Fresh Hacker News | WorstFit: Unveiling Hidden Transformers in Windows ANSI

▲WorstFit: Unveiling Hidden Transformers in Windows ANSI(blog.orange.tw)

214 points by notmine1337 9 hours ago | 18 comments

▲vessenes 7 hours ago

This is a tough one. It’s systemic —- MS provides a “best fit” code mapping from wide Unicode to ASCII, which is a known, published, “vibes-based” mapper. This best fit parser is used a lottt of places, and I’m sure that it’s required for ongoing inclusion based on how MS views backward compatibility. It’s linked in by default everywhere, whether or not you know you included it.
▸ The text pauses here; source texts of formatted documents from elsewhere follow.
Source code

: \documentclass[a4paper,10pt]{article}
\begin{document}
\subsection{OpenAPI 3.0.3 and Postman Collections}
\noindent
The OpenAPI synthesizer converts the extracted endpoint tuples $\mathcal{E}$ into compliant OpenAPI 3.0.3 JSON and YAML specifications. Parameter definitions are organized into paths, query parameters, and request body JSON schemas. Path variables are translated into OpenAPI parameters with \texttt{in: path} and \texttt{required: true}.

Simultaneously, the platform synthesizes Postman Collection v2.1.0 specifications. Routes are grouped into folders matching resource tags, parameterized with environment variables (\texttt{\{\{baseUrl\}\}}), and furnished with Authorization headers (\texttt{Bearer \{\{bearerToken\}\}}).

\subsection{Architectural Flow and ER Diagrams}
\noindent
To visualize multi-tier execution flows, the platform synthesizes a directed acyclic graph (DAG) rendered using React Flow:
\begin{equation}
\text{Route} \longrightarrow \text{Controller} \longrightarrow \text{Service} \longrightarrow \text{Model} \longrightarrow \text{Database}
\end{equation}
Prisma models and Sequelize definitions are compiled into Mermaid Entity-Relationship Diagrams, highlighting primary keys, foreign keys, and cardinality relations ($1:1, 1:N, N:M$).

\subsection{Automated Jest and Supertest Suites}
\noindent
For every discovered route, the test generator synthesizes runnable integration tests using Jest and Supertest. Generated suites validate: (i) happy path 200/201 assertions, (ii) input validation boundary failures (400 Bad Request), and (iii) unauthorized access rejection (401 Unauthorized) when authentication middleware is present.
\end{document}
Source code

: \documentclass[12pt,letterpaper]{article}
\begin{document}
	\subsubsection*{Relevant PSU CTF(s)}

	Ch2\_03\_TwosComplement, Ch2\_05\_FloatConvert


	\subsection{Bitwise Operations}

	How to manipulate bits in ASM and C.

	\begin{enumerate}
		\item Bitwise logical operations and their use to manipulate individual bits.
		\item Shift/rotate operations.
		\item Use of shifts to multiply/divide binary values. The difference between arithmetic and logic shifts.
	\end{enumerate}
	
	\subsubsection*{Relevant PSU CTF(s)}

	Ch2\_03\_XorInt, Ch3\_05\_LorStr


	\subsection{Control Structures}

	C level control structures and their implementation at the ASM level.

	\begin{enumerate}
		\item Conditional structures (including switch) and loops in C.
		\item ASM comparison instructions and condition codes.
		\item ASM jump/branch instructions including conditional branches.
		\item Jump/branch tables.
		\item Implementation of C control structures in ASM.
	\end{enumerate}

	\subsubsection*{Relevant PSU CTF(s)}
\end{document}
The exploits largely revolved around either speccing an unusual code point that “vibes” into say a slash or a hyphen or quotes. These code points are typically evaluated one way (correct full Unicode evaluation) inside a modern programming language, but when passed to shell commands or other Win32 API things are vibes-downed. Crucially this happens after you check them, since it’s when you’ve passed control.

To quote the curl maintainer “curl is a victim” here — but who is the culprit? It seems certain that curl will be used to retrieve user supplied data automatically by a server in the future. When that server mangles user input in one way for validation and another when applied to system libraries, you’re going to have a problem.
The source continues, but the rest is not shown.